Southgate celebrates 40 Years since WHO’s Alma-Ata Declaration on Primary Health Care

40 years ago the World Health Organization’s Alma-Ata Declaration (signed 12 September 1978) presented a radical vision of comprehensive primary health care, that viewed health services as part of a new international economic order that would benefit all nations, that would encourage democratic participation and intersectoral action for health, and help improve social and environmental contexts that create disease and risks for disease.

To celebrate the 40th anniversary of the Alma-Ata Declaration, the Southgate Institute organised three important policy events to stimulate discussion on promoting a comprehensive PHC approach in Australia and to revive the comprehensive vision of PHC set out in the Declaration.

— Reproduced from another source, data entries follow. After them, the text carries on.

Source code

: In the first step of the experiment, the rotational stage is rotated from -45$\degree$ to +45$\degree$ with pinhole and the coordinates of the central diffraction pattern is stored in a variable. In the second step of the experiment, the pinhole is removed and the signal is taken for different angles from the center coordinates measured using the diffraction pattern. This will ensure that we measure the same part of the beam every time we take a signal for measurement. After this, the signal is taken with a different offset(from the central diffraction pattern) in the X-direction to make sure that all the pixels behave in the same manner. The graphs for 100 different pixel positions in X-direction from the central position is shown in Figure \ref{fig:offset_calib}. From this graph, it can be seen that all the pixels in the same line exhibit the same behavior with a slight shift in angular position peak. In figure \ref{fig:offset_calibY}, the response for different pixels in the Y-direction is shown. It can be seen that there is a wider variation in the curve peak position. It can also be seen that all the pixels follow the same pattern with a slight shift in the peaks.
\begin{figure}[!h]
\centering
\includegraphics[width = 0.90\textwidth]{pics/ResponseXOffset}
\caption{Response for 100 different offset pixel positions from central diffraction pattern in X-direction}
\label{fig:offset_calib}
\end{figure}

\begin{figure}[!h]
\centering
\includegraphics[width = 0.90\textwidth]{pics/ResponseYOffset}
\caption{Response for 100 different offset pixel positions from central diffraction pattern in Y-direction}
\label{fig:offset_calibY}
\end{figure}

On 12 September 2018 Southgate held a breakfast meeting in Australian Parliament House sponsored by Catherine King MP, which was attended by 60 senior public servants, NGO CEOs and members of Parliament. Professor Fran Baum facilitated the discussion between panel members: Professor David Sanders from University of Western Cape, South Africa, Ms Jennifer Doggett from Australian Health Reform Alliance, Ms Donna Ah Chee from Central Australian Aboriginal Congress and Dr Toby Freeman from the Southgate Institute.  The panel discussed policy issues in relation to comprehensive PHC in Australia, and the challenges and opportunities for reviving a comprehensive approach.

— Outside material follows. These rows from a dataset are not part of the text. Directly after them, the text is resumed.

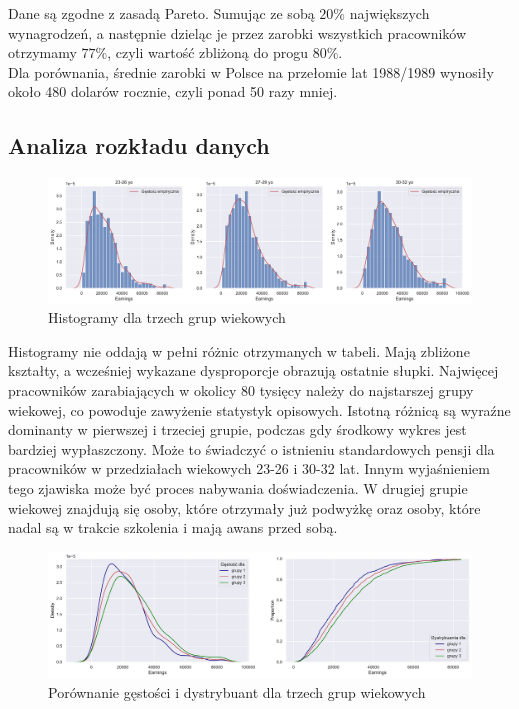 \documentclass[12pt]{mwart}
\begin{document}
\noindent Dane są zgodne z zasadą Pareto. Sumując ze sobą $20\%$ największych wynagrodzeń, a następnie dzieląc je przez zarobki wszystkich pracowników otrzymamy $77\%$, czyli wartość zbliżoną do progu $80\%$. \\ 


\noindent Dla porównania, średnie zarobki w Polsce na przełomie lat 1988/1989 wynosiły około 480 dolarów rocznie, czyli ponad 50 razy mniej.





\subsection{Analiza rozkładu danych}
\noindent

\begin{figure}[H]
	\begin{center}
	\includegraphics[scale=0.37]{histogramy1.pdf}
	\caption{Histogramy dla trzech grup wiekowych}
	\end{center}
\end{figure}

\noindent Histogramy nie oddają w pełni różnic otrzymanych w tabeli. Mają zbliżone kształty, a wcześniej wykazane dysproporcje obrazują ostatnie słupki. Najwięcej pracowników zarabiających w okolicy 80 tysięcy należy do najstarszej grupy wiekowej, co powoduje zawyżenie statystyk opisowych. Istotną różnicą są wyraźne dominanty w pierwszej i trzeciej grupie, podczas gdy środkowy wykres jest bardziej wypłaszczony. Może to świadczyć o istnieniu standardowych pensji dla pracowników w przedziałach wiekowych 23-26 i 30-32 lat. Innym wyjaśnieniem tego zjawiska może być proces nabywania doświadczenia. W drugiej grupie wiekowej znajdują się osoby, które otrzymały już podwyżkę oraz osoby, które nadal są w trakcie szkolenia i mają awans przed sobą.

\begin{figure}[H]
	\begin{center}
	\includegraphics[scale=0.37]{gd1.pdf}
	\caption{Porównanie gęstości i dystrybuant dla trzech grup wiekowych}
	\end{center}
\end{figure}
\end{document}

Following the Parliament House breakfast meeting, Southgate held a symposium at ANU to present key findings and themes from its PHC research projects providing an opportunity to engage with a broader range of PHC stakeholders including Federal and State Departments of Health, peak bodies and associations, PHNs and international PHC experts. This event was video recorded and the recording will be made available on the Southgate website by the end of September. A repeated similar symposium but with a South Australian flavour was held in Adelaide on 17 September and opened by Minister Stephen Wade, SA Minister for Health and Wellbeing.  Both events were booked out and very well received with positive feedback from participants.

Importantly, the Southgate Institute launched its 10 Point Plan for Reform of Primary Health Care in Australia at these events, based on key findings from 15 years of Southgate research into PHC in Australia. The 10 Point Plan and other policy briefs from Southgate’s research can be found on Southgate’s new Health Equity Hub , which was also announced at these events.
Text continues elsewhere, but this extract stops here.